Viñas dit que la définition de l’anarchie donnée par Hales est aussi mauvaise que celle d’Ostyn. Ce que Hales appelle anarchie, c’est l’individualisme ; tandis qu’anarchie signifie négation de l’autorité. Anarchie veut dire organisation de l’ordre économique, et négation de l’autorité politique[1]. « Je crois, comme Hales, qu’il est utile d’établir une Commission unique, chargée de la correspondance, de la statistique, et des grèves, pourvu qu’on ne lui donne aucun pouvoir. Si je préfère une Commission unique à plusieurs Commissions, c’est que le travail ainsi centralisé sera plus facile. Si l’on prétend que l’institution d’une semblable Commission est contraire aux principes, il faut se hâter d’abolir les comités des sections et ceux des fédérations. »
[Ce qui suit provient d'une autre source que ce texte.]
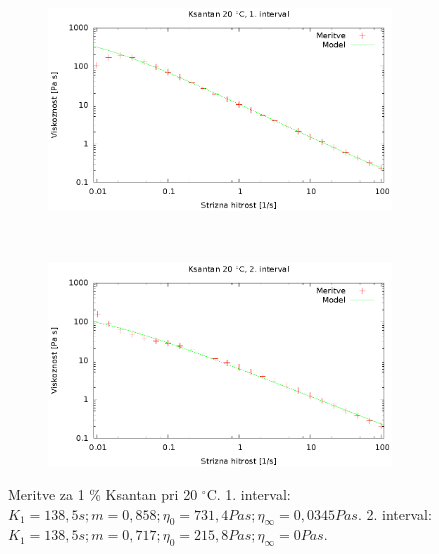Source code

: \documentclass{article}
\begin{document}
\begin{figure}[H]
	\centering
	\begin{subfigure}[b]{0.45\linewidth}
	       \includegraphics[width=\linewidth]{cross_ksan1.eps}
	   \end{subfigure}
	   ~
	   \begin{subfigure}[b]{0.45\linewidth}
	       \includegraphics[width=\linewidth]{cross_ksan2.eps}
	   \end{subfigure}
	\caption{Meritve za 1 \% Ksantan pri 20 $^\circ$C. 1. interval: $K_1 = 138,5 s; m = 0,858; \eta_0 = 731,4 Pa s; \eta_\infty = 0,0345 Pa s$. 2. interval: $K_1 = 138,5 s; m = 0,717; \eta_0 = 215,8 Pa s; \eta_\infty = 0 Pa s$.}
	\label{fig:cross_xan1}
\end{figure}
\end{document}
Brousse dit que Hales a donné du mot anarchie une définition qu’il lui est impossible de laisser passer sans protester. « Anarchie ne veut pas dire désordre ; ce n’est pas autre chose que la négation absolue de toute autorité matérielle. C’est l’abolition du régime gouvernemental, c’est l’avènement du régime des contrats. Je ne vois rien là qui soit contraire à l’organisation collectiviste. » En ce qui concerne la question en discussion, Brousse déclare qu’il est aussi pour la méthode expérimentale : « Mais l’expérience est déjà faite. Nous avons vu les inconvénients d’un pouvoir international ; nous avons vu, dans la lutte qui vient de le renverser, les avantages de l’absence de toute autorité. La logique veut donc que nous restions fidèles à l’organisation anarchique qui nous a donné la victoire. Si nous organisons un pouvoir quelconque, nous refaisons sans nous en douter l’histoire bourgeoise. Nous avons aboli la dictature du Conseil général, comme on a aboli la monarchie absolue ; vos trois Commissions correspondent aux gouvernements constitutionnels de la bourgeoisie libérale[2]. Ce qui convient aux internationaux, c’est de n’avoir plus de gouvernement. »

Van den Abeele pense que la proposition des Belges et des Jurassiens peut être modifiée, si la discussion en fait surgir une meilleure. « Nous avons proposé la création de Commissions de statistique, de correspondance, des grèves. Peu nous importe, d’ailleurs, que l’on nomme trois Commissions, ou seulement deux. Nous pourrions même nous trouver d’accord avec Viñas et Hales pour la création d’une Commission unique. En Belgique, cette institution a pour elle la consécration de l’expérience. Notre Conseil régional rend d’énormes services, et, comme il reçoit des ordres et n’en donne jamais, il demeure ser-

  1. À rapprocher de ce passage de Bakounine (Les Ours de Berne et l’Ours de Saint-Pétersbourg, t. II des Œuvres, p. 34) : « La centralisation économique, condition essentielle de la civilisation, crée la liberté ; mais la centralisation politique la tue ».
  2. Il n’est pas nécessaire de faire remarquer ce qu’il y a de fallacieux et de superficiel dans le parallèle historique établi par Brousse.